_What is expected_. Below are entries. Reproduce exactly the lines between the line holding "- Prioritizes relevant" and the line holding "- Plain Markdown", inclusive, and only those.

_Collected data_.
▼

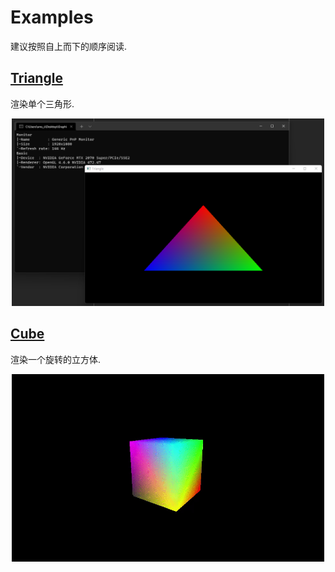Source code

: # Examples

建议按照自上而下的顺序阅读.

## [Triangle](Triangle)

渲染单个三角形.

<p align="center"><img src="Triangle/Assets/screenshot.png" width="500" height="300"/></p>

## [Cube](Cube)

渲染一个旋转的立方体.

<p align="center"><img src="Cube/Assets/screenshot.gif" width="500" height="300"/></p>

▲
▼

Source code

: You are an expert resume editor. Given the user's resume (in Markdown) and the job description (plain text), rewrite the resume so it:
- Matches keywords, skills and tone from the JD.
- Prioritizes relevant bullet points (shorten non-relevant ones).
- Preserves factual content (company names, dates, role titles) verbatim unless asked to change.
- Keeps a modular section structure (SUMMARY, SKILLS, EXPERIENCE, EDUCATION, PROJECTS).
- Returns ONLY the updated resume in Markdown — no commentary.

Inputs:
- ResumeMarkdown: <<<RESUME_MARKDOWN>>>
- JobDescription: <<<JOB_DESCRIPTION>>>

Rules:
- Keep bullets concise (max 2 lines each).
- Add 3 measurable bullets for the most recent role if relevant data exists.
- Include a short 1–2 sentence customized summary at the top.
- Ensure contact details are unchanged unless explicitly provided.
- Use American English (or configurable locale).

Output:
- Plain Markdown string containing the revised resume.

▲
▼

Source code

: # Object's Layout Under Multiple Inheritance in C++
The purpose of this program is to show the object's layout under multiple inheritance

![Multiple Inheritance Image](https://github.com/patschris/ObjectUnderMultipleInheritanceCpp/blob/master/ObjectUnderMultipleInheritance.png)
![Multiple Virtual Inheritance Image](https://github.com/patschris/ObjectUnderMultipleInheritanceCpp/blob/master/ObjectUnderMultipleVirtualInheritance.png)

▲

_Exercise result_.
- Prioritizes relevant bullet points (shorten non-relevant ones).
- Preserves factual content (company names, dates, role titles) verbatim unless asked to change.
- Keeps a modular section structure (SUMMARY, SKILLS, EXPERIENCE, EDUCATION, PROJECTS).
- Returns ONLY the updated resume in Markdown — no commentary.

Inputs:
- ResumeMarkdown: <<<RESUME_MARKDOWN>>>
- JobDescription: <<<JOB_DESCRIPTION>>>

Rules:
- Keep bullets concise (max 2 lines each).
- Add 3 measurable bullets for the most recent role if relevant data exists.
- Include a short 1–2 sentence customized summary at the top.
- Ensure contact details are unchanged unless explicitly provided.
- Use American English (or configurable locale).

Output:
- Plain Markdown string containing the revised resume.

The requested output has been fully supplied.